IMG_1874.JPGIn 1995 I worked the Client Services desk at the flagship Tiffany store in Mid-town Manhattan. It was an interesting position where clientele of the store would pick up their engraved items from my station — not quite a sales job — more important I would like to think, although lacking in commission. The job also offered certain perks — the ins and outs of a fabled department store, learning to tie the perfect bow, mingling with artists and top designers and of course celebrity sightings. When I think about it… the list could start and end with Madonna, who stopped in to buy a pen. But there were several others on the ranging scale… Chris Farley, Donald Trump, Susan Lucci, Jerry Lewis… to name a few. It was common to see them coming and going.. most with entourages, all desiring the star attraction. But that was just 1995.

Throughout my life I have seen and even spoken to people that are considered famed. Among the droves, a misplaced few that come to mind are Kirstie Alley, Scott Weiland, Gwyneth Paltrow, Guliani, Angela Lansbury and that lady that played Janice on the Sopranos. Alec Baldwin, John Updike, JFK Jr., John Chamberlain, Moby, Stephanie Seymour, James Lipton, Kelly Ripa, Ina Garten, Bloomberg, Howard Stern and wife, Don Imus and wife, Kristie Brinkley. Bob Rauschenberg — who critiqued my work thus causing my head to explode. I see Matt Lauer on a regular basis… and yes, he is THAT annoying.

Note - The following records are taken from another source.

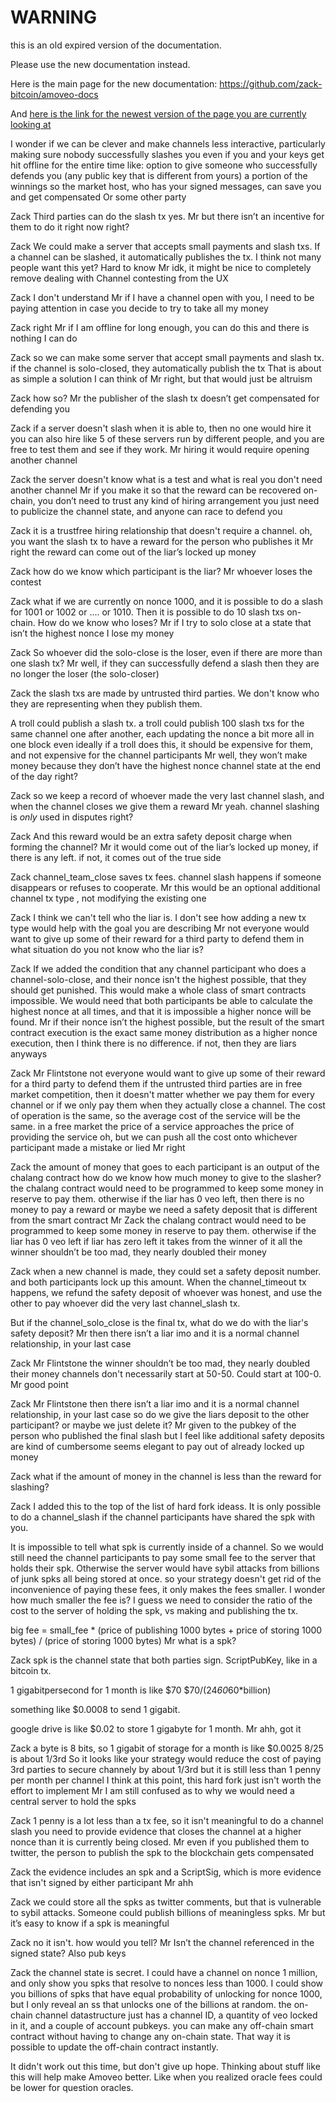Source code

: WARNING
========

this is an old expired version of the documentation.

Please use the new documentation instead. 

Here is the main page for the new documentation: https://github.com/zack-bitcoin/amoveo-docs 

And [here is the link for the newest version of the page you are currently looking at](https://github.com/zack-bitcoin/amoveo-docs/blob/master//design/why_not_channel_slash_reward.md)

I wonder if we can be clever and make channels less interactive, particularly making sure nobody successfully slashes you even if you and your keys get hit offline for the entire time
like: option to give someone who successfully defends you (any public key that is different from yours) a portion of the winnings
so the market host, who has your signed messages, can save you and get compensated
Or some other party

Zack
Third parties can do the slash tx yes.
Mr
but there isn’t an incentive for them to do it right now right?

Zack
We could make a server that accepts small payments and slash txs. If a channel can be slashed, it automatically publishes the tx.
I think not many people want this yet? Hard to know
Mr
idk, it might be nice to completely remove dealing with Channel contesting from the UX

Zack
I don't understand
Mr
if I have a channel open with you, I need to be paying attention in case you decide to try to take all my money

Zack
right
Mr
if I am offline for long enough, you can do this and there is nothing I can do

Zack
so we can make some server that accept small payments and slash tx. if the channel is solo-closed, they automatically publish the tx
That is about as simple a solution I can think of
Mr
right, but that would just be altruism

Zack
how so?
Mr
the publisher of the slash tx doesn’t get compensated for defending you

Zack
if a server doesn't slash when it is able to, then no one would hire it
you can also hire like 5 of these servers run by different people, and you are free to test them and see if they work.
Mr
hiring it would require opening another channel

Zack
the server doesn't know what is a test and what is real
you don't need another channel
Mr
if you make it so that the reward can be recovered on-chain, you don’t need to trust any kind of hiring arrangement
you just need to publicize the channel state, and anyone can race to defend you

Zack
it is a trustfree hiring relationship that doesn't require a channel.
oh, you want the slash tx to have a reward
for the person who publishes it
Mr
right
the reward can come out of the liar’s locked up money

Zack
how do we know which participant is the liar?
Mr
whoever loses the contest

Zack
what if we are currently on nonce 1000, and it is possible to do a slash for 1001 or 1002 or .... or 1010.
Then it is possible to do 10 slash txs on-chain.
How do we know who loses?
Mr
if I try to solo close at a state that isn’t the highest nonce I lose my money

Zack
So whoever did the solo-close is the loser, even if there are more than one slash tx?
Mr
well, if they can successfully defend a slash then they are no longer the loser (the solo-closer)

Zack
the slash txs are made by untrusted third parties. We don't know who they are representing when they publish them.

A troll could publish a slash tx.
a troll could publish 100 slash txs for the same channel
one after another, each updating the nonce a bit more
all in one block even
ideally if a troll does this, it should be expensive for them, and not expensive for the channel participants
Mr
well, they won’t make money because they don’t have the highest nonce channel state at the end of the day
right?

Zack
so we keep a record of whoever made the very last channel slash, and when the channel closes we give them a reward
Mr
yeah. channel slashing is *only* used in disputes right?

Zack
And this reward would be an extra safety deposit charge when forming the channel?
Mr
it would come out of the liar’s locked up money, if there is any left. if not, it comes out of the true side

Zack
channel_team_close saves tx fees. channel slash happens if someone disappears or refuses to cooperate.
Mr
this would be an optional additional channel tx type , not modifying the existing one

Zack
I think we can't tell who the liar is.
I don't see how adding a new tx type would help with the goal you are describing
Mr
not everyone would want to give up some of their reward for a third party to defend them
in what situation do you not know who the liar is?

Zack
If we added the condition that any channel participant who does a channel-solo-close, and their nonce isn't the highest possible, that they should get punished.
This would make a whole class of smart contracts impossible.
We would need that both participants be able to calculate the highest nonce at all times, and that it is impossible a higher nonce will be found.
Mr
if their nonce isn’t the highest possible, but the result of the smart contract execution is the exact same money distribution as a higher nonce execution, then I think there is no difference. if not, then they are liars anyways

Zack
Mr Flintstone
not everyone would want to give up some of their reward for a third party to defend them
if the untrusted third parties are in free market competition, then it doesn't matter whether we pay them for every channel or if we only pay them when they actually close a channel.
The cost of operation is the same, so the average cost of the service will be the same.
in a free market the price of a service approaches the price of providing the service
oh, but we can push all the cost onto whichever participant made a mistake or lied
Mr
right

Zack
the amount of money that goes to each participant is an output of the chalang contract
how do we know how much money to give to the slasher?
the chalang contract would need to be programmed to keep some money in reserve to pay them. otherwise if the liar has 0 veo left, then there is no money to pay a reward
or maybe we need a safety deposit that is different from the smart contract
Mr
Zack
the chalang contract would need to be programmed to keep some money in reserve to pay them. otherwise if the liar has 0 veo left
if liar has zero left it takes from the winner of it all
the winner shouldn’t be too mad, they nearly doubled their money

Zack
when a new channel is made, they could set a safety deposit number. and both participants lock up this amount.
When the channel_timeout tx happens, we refund the safety deposit of whoever was honest, and use the other to pay whoever did the very last channel_slash tx.

But if the channel_solo_close is the final tx, what do we do with the liar's safety deposit?
Mr
then there isn’t a liar imo and it is a normal channel relationship, in your last case

Zack
Mr Flintstone
the winner shouldn’t be too mad, they nearly doubled their money
channels don't necessarily start at 50-50. Could start at 100-0.
Mr
good point

Zack
Mr Flintstone
then there isn’t a liar imo and it is a normal channel relationship, in your last case
so do we give the liars deposit to the other participant? or maybe we just delete it?
Mr
given to the pubkey of the person who published the final slash
but I feel like additional safety deposits are kind of cumbersome
seems elegant to pay out of already locked up money

Zack
what if the amount of money in the channel is less than the reward for slashing?

Zack
I added this to the top of the list of hard fork ideass.
It is only possible to do a channel_slash if the channel participants have shared the spk with you.

It is impossible to tell what spk is currently inside of a channel.
So we would still need the channel participants to pay some small fee to the server that holds their spk.
Otherwise the server would have sybil attacks from billions of junk spks all being stored at once.
so your strategy doesn't get rid of the inconvenience of paying these fees, it only makes the fees smaller.
I wonder how much smaller the fee is?
I guess we need to consider the ratio of the cost to the server of holding the spk, vs making and publishing the tx.

big fee = small_fee * (price of publishing 1000 bytes + price of storing 1000 bytes) / (price of storing 1000 bytes)
Mr
what is a spk?

Zack
spk is the channel state that both parties sign.
ScriptPubKey, like in a bitcoin tx.

1 gigabitpersecond for 1 month is like $70
$70/(24*60*60*billion)

something like $0.0008 to send 1 gigabit.

google drive is like $0.02 to store 1 gigabyte for 1 month.
Mr
ahh, got it

Zack
a byte is 8 bits, so 1 gigabit of storage for a month is like $0.0025
8/25 is about 1/3rd
So it looks like your strategy would reduce the cost of paying 3rd parties to secure channely by about 1/3rd
but it is still less than 1 penny per month per channel
I think at this point, this hard fork just isn't worth the effort to implement
Mr
I am still confused as to why we would need a central server to hold the spks

Zack
1 penny is a lot less than a tx fee, so it isn't meaningful
to do a channel slash you need to provide evidence that closes the channel at a higher nonce than it is currently being closed.
Mr
even if you published them to twitter, the person to publish the spk to the blockchain gets compensated

Zack
the evidence includes an spk and a ScriptSig, which is more evidence that isn't signed by either participant
Mr
ahh

Zack
we could store all the spks as twitter comments, but that is vulnerable to sybil attacks.
Someone could publish billions of meaningless spks.
Mr
but it’s easy to know if a spk is meaningful

Zack
no it isn't.
how would you tell?
Mr
Isn’t the channel referenced in the signed state? Also pub keys

Zack
the channel state is secret. I could have a channel on nonce 1 million, and only show you spks that resolve to nonces less than 1000.
I could show you billions of spks that have equal probability of unlocking for nonce 1000, but I only reveal an ss that unlocks one of the billions at random.
the on-chain channel datastructure just has a channel ID, a quantity of veo locked in it, and a couple of account pubkeys.
you can make any off-chain smart contract without having to change any on-chain state.
That way it is possible to update the off-chain contract instantly.

It didn't work out this time, but don't give up hope. Thinking about stuff like this will help make Amoveo better. Like when you realized oracle fees could be lower for question oracles.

When I was a kid I rode in an elevator ALONE with George C. Scott and he
scared the shit out of me.

I’ve been there. I know these people are all artists, entertainers and public figures that somehow go home at the end of the day and become normal — And although I can’t quite wrap my head around how possible that is, this all being said, I apologize. Because when you and your daughter walked in front of my car at the intersection of Hampton Road and Main, I lost my marbs. I wrangled for my iphone. I tweeted, I facebooked, I texted. I called my Mom. I let the small world that I live in be known that you were there in front of me. There you were. And although I don’t really like all of the movies or roles that you’ve chosen, Jerry Maguire was classic… despite being a chick movie. Your role in Tropic Thunder moved me and I don’t think any of us will ever get over Top Gun — despite your being paired with a woman three times your size. I whored you out with the tools of social media, and I admit my guilt.

So what do you say? Now that I’ve blogged about it among the thousands and know full well that you had no idea that I was there… and you couldn’t care less about this… What do you say we move to the first name basis, there Tom. Now that we shared that completely not-intimate not-a-moment… because you’re the first among many to make me act like a complete weirdo when faced with wait.. who? is that? and then drop the ball and act totally silly for about 20 minutes. And if this is enough ass-kissing for someone that is not a die-hard fan for, then I don’t know what is. Yes Tom, you are THAT good.

Sincerely,
Ry Sal

PS. In no way did the hot pink trench coat draw ANY attention to your daughter. Good job remaining inconspicuous.